All of that helped emphasize the importance of being an individual and not looking for a single, direct path to follow. Sidney thinks that the best things about his time with Startup Institute were the opportunities to network with a diverse group of people, and the ways in which he learned to build off of his existing skills.

Now that he has found his role in Breather, Sidney says he is "very satisfied" with his present job. Not only is he enthusiastic about his company's industry, but he also gets to take the initiative as a major representative for the Breather brand in the Boston area.

“I love the day to day challenges that come with working at a startup where I am creating best practices as I go,” he says. “When you experience success, you know that it is of your doing.”

Since Breather works in several different cities, including in Canada and the U.K., each individual location helps contribute to the larger whole.

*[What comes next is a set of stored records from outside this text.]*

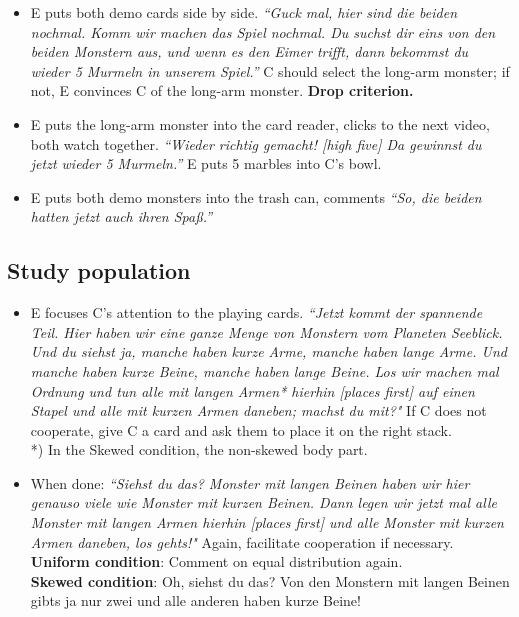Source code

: \documentclass{article}
\begin{document}
\begin{itemize}
\item
  E puts both demo cards side by side. \emph{``Guck mal, hier sind die beiden nochmal. Komm wir machen das Spiel nochmal. Du suchst dir eins von den beiden Monstern aus, und wenn es den Eimer trifft, dann bekommst du wieder 5 Murmeln in unserem Spiel.''} C should select the long-arm monster; if not, E convinces C of the long-arm monster. \textbf{Drop criterion.}
\item
  E puts the long-arm monster into the card reader, clicks to the next video, both watch together. \emph{``Wieder richtig gemacht! {[}high five{]} Da gewinnst du jetzt wieder 5 Murmeln.''} E puts 5 marbles into C's bowl.
\item
  E puts both demo monsters into the trash can, comments \emph{``So, die beiden hatten jetzt auch ihren Spaß.''}
\end{itemize}

\subsection{Study population}

\begin{itemize}
\item
  E focuses C's attention to the playing cards.
  \emph{``Jetzt kommt der spannende Teil.
  Hier haben wir eine ganze Menge von Monstern vom Planeten Seeblick.
  Und du siehst ja, manche haben kurze Arme, manche haben lange Arme.
  Und manche haben kurze Beine, manche haben lange Beine.
  Los wir machen mal Ordnung und tun alle mit langen Armen* hierhin [places first] auf einen Stapel und alle mit kurzen Armen daneben; machst du mit?"}
  If C does not cooperate, give C a card and ask them to place it on the right stack. \\
  {*}) In the Skewed condition, the non-skewed body part.
\item
  When done: \emph{``Siehst du das? Monster mit langen Beinen haben wir hier genauso viele wie Monster mit kurzen Beinen.
  Dann legen wir jetzt mal alle Monster mit langen Armen hierhin [places first] und alle Monster mit kurzen Armen daneben, los gehts!"}
  Again, facilitate cooperation if necessary. \\
  \textbf{Uniform condition}: Comment on equal distribution again. \\
  \textbf{Skewed condition}: Oh, siehst du das? Von den Monstern mit langen Beinen gibts ja nur zwei und alle anderen haben kurze Beine!
\end{itemize}
\end{document}
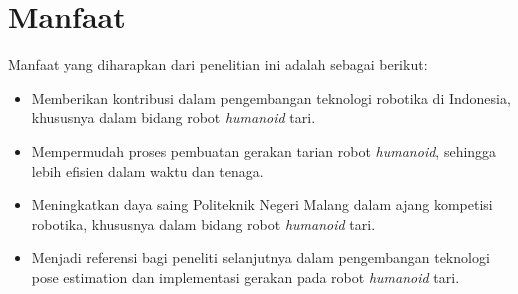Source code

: \section{Manfaat}
Manfaat yang diharapkan dari penelitian ini adalah sebagai berikut:
\begin{itemize}
    \item Memberikan kontribusi dalam pengembangan teknologi robotika di Indonesia, khususnya dalam bidang robot \textit{humanoid} tari.
    \item Mempermudah proses pembuatan gerakan tarian robot \textit{humanoid}, sehingga lebih efisien dalam waktu dan tenaga.
    \item Meningkatkan daya saing Politeknik Negeri Malang dalam ajang kompetisi robotika, khususnya dalam bidang robot \textit{humanoid} tari.
    \item Menjadi referensi bagi peneliti selanjutnya dalam pengembangan teknologi pose estimation dan implementasi gerakan pada robot \textit{humanoid} tari.
\end{itemize}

Sidney says that he's "enjoying the ride" in this position.

Since graduating from Startup Institute, Sidney enthusiastically recommends the program to friends and colleagues. He gets to combine his previous self-taught skills with those he learned while at Startup Institute.

“My goals are constantly evolving,” he says. “The SI experience was a vital piece of the puzzle in my quest for continuous learning.”

Ultimately, Sidney said that he “wouldn't change one thing” about his time at Startup Institute.